Here Comes Court Judgment !

Karnataka High Court in case of CIT, Central vs Rama Boards Ltd  [2013] 35 taxmann.com 4 (Karnataka) held that the subsidiary of assessee-company is not a related person within meaning of sub-clause (ii) of clause (b) of section 40A(2) and, thus, payment made by assessee to its subsidiary cannot be disallowed by invoking provisions of said section. For this , the Hon’ble High Court relied on the judgment of Mumbai High Court in CIT v. V.S. Dempo & Co (P.) Ltd. [2011] 196 Taxman 193.

The facts of the case was that  the assessee  entered into an agreement with M/s. Flexsole Raman Limited, a subsidiary company for manufacture of footwear soles.  Under that agreement,assessee paid Rs 48 Lakh for manufacturing related jobs. The Assessing Officer  disallowed Rs.24,00,000/- under Section 40A(2)(b) of the Income Tax Act.

Aggrieved by the said order, the assessee preferred an appeal. The appellate authority confirmed the said order. Aggrieved by these two orders, the assessee preferred an appeal before the Tribunal.

ITAT deleted the disallowance by holding among other thing is that the case of assessee , being holding and subsidary company , does not fall under the provision u/s 40A(2)(B) of the Income Tax Act.

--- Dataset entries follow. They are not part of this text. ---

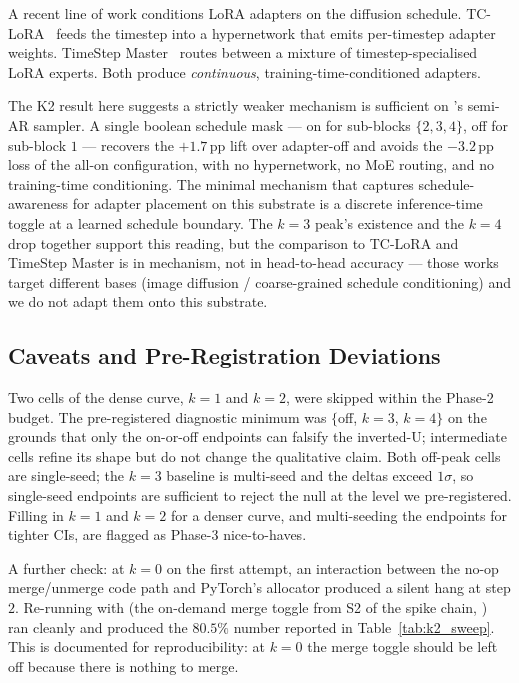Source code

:A recent line of work conditions LoRA adapters on the diffusion
schedule.  TC-LoRA~\citep{tclora2025} feeds the timestep into a
hypernetwork that emits per-timestep adapter weights.  TimeStep
Master~\citep{timestepmaster2025} routes between a mixture of
timestep-specialised LoRA experts.  Both produce \emph{continuous},
training-time-conditioned adapters.

The K2 result here suggests a strictly weaker mechanism is sufficient
on \LLaDA{}'s semi-AR sampler.  A single boolean schedule mask --- on
for sub-blocks $\{2, 3, 4\}$, off for sub-block $1$ --- recovers the
$+1.7$\,pp lift over adapter-off and avoids the $-3.2$\,pp loss of
the all-on configuration, with no hypernetwork, no MoE routing, and
no training-time conditioning.  The minimal mechanism that captures
schedule-awareness for adapter placement on this substrate is a
discrete inference-time toggle at a learned schedule boundary.  The
$k{=}3$ peak's existence and the $k{=}4$ drop together support this
reading, but the comparison to TC-LoRA and TimeStep Master is in
mechanism, not in head-to-head accuracy --- those works target
different bases (image diffusion / coarse-grained schedule
conditioning) and we do not adapt them onto this substrate.

\subsection{Caveats and Pre-Registration Deviations}
\label{subsec:k2_caveats}

Two cells of the dense curve, $k{=}1$ and $k{=}2$, were skipped within
the Phase-2 budget.  The pre-registered diagnostic minimum was
$\{$off, $k{=}3$, $k{=}4\}$ on the grounds that only the on-or-off
endpoints can falsify the inverted-U; intermediate cells refine its
shape but do not change the qualitative claim.  Both off-peak cells
are single-seed; the $k{=}3$ baseline is multi-seed and the deltas
exceed $1\sigma$, so single-seed endpoints are sufficient to reject
the null at the level we pre-registered.  Filling in $k{=}1$ and
$k{=}2$ for a denser curve, and multi-seeding the endpoints for
tighter CIs, are flagged as Phase-3 nice-to-haves.

A further check: at $k{=}0$ on the first attempt, an interaction
between the no-op merge/unmerge code path and PyTorch's
 allocator produced a silent
hang at step $2$.  Re-running with  (the
on-demand merge toggle from S2 of the spike chain,
) ran cleanly and produced the $80.5\%$
number reported in Table~\ref{tab:k2_sweep}.  This is documented for
reproducibility: at $k{=}0$ the merge toggle should be left off
because there is nothing to merge.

When department appealed against the order of ITAT, Hon’ble Karnataka High Court upheld the order of ITAT and confirmed the ruling about the non-application of provision u/s 40A(2)(b) on the holding company and subsidiary company transactions. For this , the HC quoted the Bombay High Court on the same issue . Read the relavant portion :

10. The Bombay High Court in the case of CIT v. V.S. Dempo & Co (P.) Ltd. [2011] 196 Taxman 193/[2010] 8 taxmann.com 159 held that when the assessee is a company and the seller is its subsidiary company, the seller i.e., the subsidiary company does not fall in any of the capacities mentioned under sub-clause (ii) of clause (b) Only a director of the company or any relative of such Director falls under sub-clause (ii) of clause (b) of sub-section (2). Another company, even if it is a subsidiary of the assessee is not a related person within the meaning of sub-clause (ii) of clause (b) of Section 40A(2). While the holding company is a member of its subsidiary company, the subsidiary company is not a member of the holding company. As, the subsidiary company was not a member of the assessee sub-clause (iv) of clause (b) of Section 40A(2) of the Act is also not attracted.

So, it is clear from the order of Mumbai High Court and Karnataka High court that teh transactions between Holding company and Subidary does noes not fall under the provision u/s 40A(2)(b) . If that be so , such transaction is also out of definition of Specified Domestic Transaction.

In other words, in my considered opinion , if holding company and subsidary company have domestic trnsactions even if more than 20 Crore ( previously 5 Crore ) , such transaction will not fall under the Transfer Pricing provision.